Photon Cube Review


Puzzle platforming meets the science of light with the release of SMILEAXE’s Photon Cube. Tasking players with directing multicolored beams to their proper sources, does this one deserve some time in the spotlight?
Photon Cube Review


Thursday January 01, 1970

To help dress up the world of Photon Cube, the development team has looked to the world of anime to make things positively cute. Players take control of the chibi little girl Ray and her mech Cu-Be, who is a “Carrier of Light” for the Cube Trailers. This organization sends her off to a number of different worlds, feeding the Photon beams of light into light condensers. The story here is pure, unadulterated fluff, but the art is well done, full of character, and polished to a shiny sheen. It has a surprisingly large budget, despite its low current $6.99 asking price on Steam.
Each of the seven Photon Beams cannot be touched directly, but Photon Cubes can be used to manipulate things in your favor. Each stage has Ray walking around a grid-based world, picking up, climbing over, pushing, and rotating cubes. Early stages are straightforward affairs that can be completed in a handful of moves, but things quickly ramp up into Rube Goldberg-esque affairs. Despite this, moves can just as easily be undone (up to eight times), and the game is fairly forgiving. It gets confusing, sure, but not frustrating.


Thursday January 01, 1970

Elements are slowly integrated into the mix the more things progress.

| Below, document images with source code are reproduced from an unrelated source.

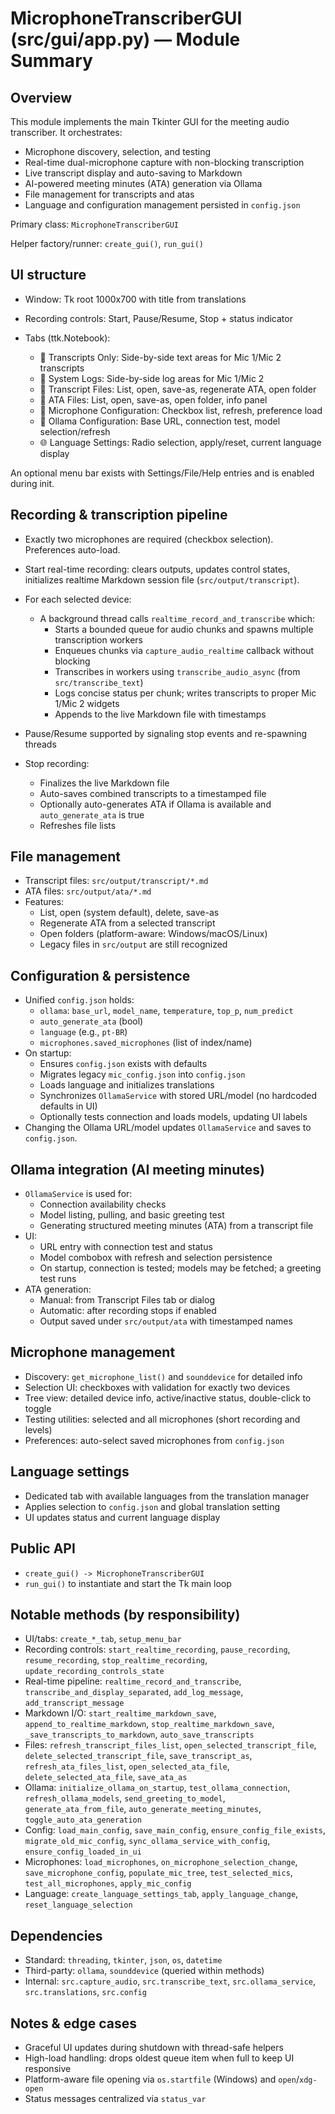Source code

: # MicrophoneTranscriberGUI (src/gui/app.py) — Module Summary

## Overview

This module implements the main Tkinter GUI for the meeting audio transcriber. It orchestrates:

- Microphone discovery, selection, and testing
- Real-time dual-microphone capture with non-blocking transcription
- Live transcript display and auto-saving to Markdown
- AI-powered meeting minutes (ATA) generation via Ollama
- File management for transcripts and atas
- Language and configuration management persisted in `config.json`

Primary class: `MicrophoneTranscriberGUI`

Helper factory/runner: `create_gui()`, `run_gui()`

## UI structure

- Window: Tk root 1000x700 with title from translations
- Recording controls: Start, Pause/Resume, Stop + status indicator
- Tabs (ttk.Notebook):

  - 📄 Transcripts Only: Side-by-side text areas for Mic 1/Mic 2 transcripts
  - 📝 System Logs: Side-by-side log areas for Mic 1/Mic 2
  - 📁 Transcript Files: List, open, save-as, regenerate ATA, open folder
  - 📝 ATA Files: List, open, save-as, open folder, info panel
  - 🎤 Microphone Configuration: Checkbox list, refresh, preference load
  - 🤖 Ollama Configuration: Base URL, connection test, model selection/refresh
  - 🌐 Language Settings: Radio selection, apply/reset, current language display

An optional menu bar exists with Settings/File/Help entries and is enabled during init.

## Recording & transcription pipeline

- Exactly two microphones are required (checkbox selection). Preferences auto-load.
- Start real-time recording: clears outputs, updates control states, initializes realtime Markdown session file (`src/output/transcript`).
- For each selected device:

  - A background thread calls `realtime_record_and_transcribe` which:
    - Starts a bounded queue for audio chunks and spawns multiple transcription workers
    - Enqueues chunks via `capture_audio_realtime` callback without blocking
    - Transcribes in workers using `transcribe_audio_async` (from `src/transcribe_text`)
    - Logs concise status per chunk; writes transcripts to proper Mic 1/Mic 2 widgets
    - Appends to the live Markdown file with timestamps

- Pause/Resume supported by signaling stop events and re-spawning threads
- Stop recording:

  - Finalizes the live Markdown file
  - Auto-saves combined transcripts to a timestamped file
  - Optionally auto-generates ATA if Ollama is available and `auto_generate_ata` is true
  - Refreshes file lists

## File management

- Transcript files: `src/output/transcript/*.md`
- ATA files: `src/output/ata/*.md`
- Features:
  - List, open (system default), delete, save-as
  - Regenerate ATA from a selected transcript
  - Open folders (platform-aware: Windows/macOS/Linux)
  - Legacy files in `src/output` are still recognized

## Configuration & persistence

- Unified `config.json` holds:
  - `ollama`: `base_url`, `model_name`, `temperature`, `top_p`, `num_predict`
  - `auto_generate_ata` (bool)
  - `language` (e.g., `pt-BR`)
  - `microphones.saved_microphones` (list of index/name)
- On startup:
  - Ensures `config.json` exists with defaults
  - Migrates legacy `mic_config.json` into `config.json`
  - Loads language and initializes translations
  - Synchronizes `OllamaService` with stored URL/model (no hardcoded defaults in UI)
  - Optionally tests connection and loads models, updating UI labels
- Changing the Ollama URL/model updates `OllamaService` and saves to `config.json`.

## Ollama integration (AI meeting minutes)

- `OllamaService` is used for:
  - Connection availability checks
  - Model listing, pulling, and basic greeting test
  - Generating structured meeting minutes (ATA) from a transcript file
- UI:
  - URL entry with connection test and status
  - Model combobox with refresh and selection persistence
  - On startup, connection is tested; models may be fetched; a greeting test runs
- ATA generation:
  - Manual: from Transcript Files tab or dialog
  - Automatic: after recording stops if enabled
  - Output saved under `src/output/ata` with timestamped names

## Microphone management

- Discovery: `get_microphone_list()` and `sounddevice` for detailed info
- Selection UI: checkboxes with validation for exactly two devices
- Tree view: detailed device info, active/inactive status, double-click to toggle
- Testing utilities: selected and all microphones (short recording and levels)
- Preferences: auto-select saved microphones from `config.json`

## Language settings

- Dedicated tab with available languages from the translation manager
- Applies selection to `config.json` and global translation setting
- UI updates status and current language display

## Public API

- `create_gui() -> MicrophoneTranscriberGUI`
- `run_gui()` to instantiate and start the Tk main loop

## Notable methods (by responsibility)

- UI/tabs: `create_*_tab`, `setup_menu_bar`
- Recording controls: `start_realtime_recording`, `pause_recording`, `resume_recording`, `stop_realtime_recording`, `update_recording_controls_state`
- Real-time pipeline: `realtime_record_and_transcribe`, `transcribe_and_display_separated`, `add_log_message`, `add_transcript_message`
- Markdown I/O: `start_realtime_markdown_save`, `append_to_realtime_markdown`, `stop_realtime_markdown_save`, `_save_transcripts_to_markdown`, `auto_save_transcripts`
- Files: `refresh_transcript_files_list`, `open_selected_transcript_file`, `delete_selected_transcript_file`, `save_transcript_as`, `refresh_ata_files_list`, `open_selected_ata_file`, `delete_selected_ata_file`, `save_ata_as`
- Ollama: `initialize_ollama_on_startup`, `test_ollama_connection`, `refresh_ollama_models`, `send_greeting_to_model`, `generate_ata_from_file`, `auto_generate_meeting_minutes`, `toggle_auto_ata_generation`
- Config: `load_main_config`, `save_main_config`, `ensure_config_file_exists`, `migrate_old_mic_config`, `sync_ollama_service_with_config`, `ensure_config_loaded_in_ui`
- Microphones: `load_microphones`, `on_microphone_selection_change`, `save_microphone_config`, `populate_mic_tree`, `test_selected_mics`, `test_all_microphones`, `apply_mic_config`
- Language: `create_language_settings_tab`, `apply_language_change`, `reset_language_selection`

## Dependencies

- Standard: `threading`, `tkinter`, `json`, `os`, `datetime`
- Third-party: `ollama`, `sounddevice` (queried within methods)
- Internal: `src.capture_audio`, `src.transcribe_text`, `src.ollama_service`, `src.translations`, `src.config`

## Notes & edge cases

- Graceful UI updates during shutdown with thread-safe helpers
- High-load handling: drops oldest queue item when full to keep UI responsive
- Platform-aware file opening via `os.startfile` (Windows) and `open`/`xdg-open`
- Status messages centralized via `status_var`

Later stages have players combining colors, splitting beams, and carefully navigating sections. The game is fairly short overall, and there is typically an ideal solution for each level, but players can earn up to three stars on each stage for completing certain objectives. Planets can also be unlocked by completing License Skill Tests, which bring an added layer of challenge. These are all welcome touches, though there are no online leaderboards or achievements for players to gun for in the long run.
It’s just unfortunate that each world looks more or less the same. Backgrounds have a gray, washed out look to them, and music loops much earlier than you’d expect it to. Though the game has fairly solid production values, it also feels like the design for what really matters is somewhat spartan. As a result, everything starts to run together after a while – a crying shame with character designs as strong as these.
Photon Cube is a no frills puzzle game that will test your mind. Its aesthetics make each level run together fairly early on, but its depth will keep players coming back until each and every world is conquered.


Thursday January 01, 1970

This review of Photon Cube was done on the Steam version of the game. The game was purchased digitally.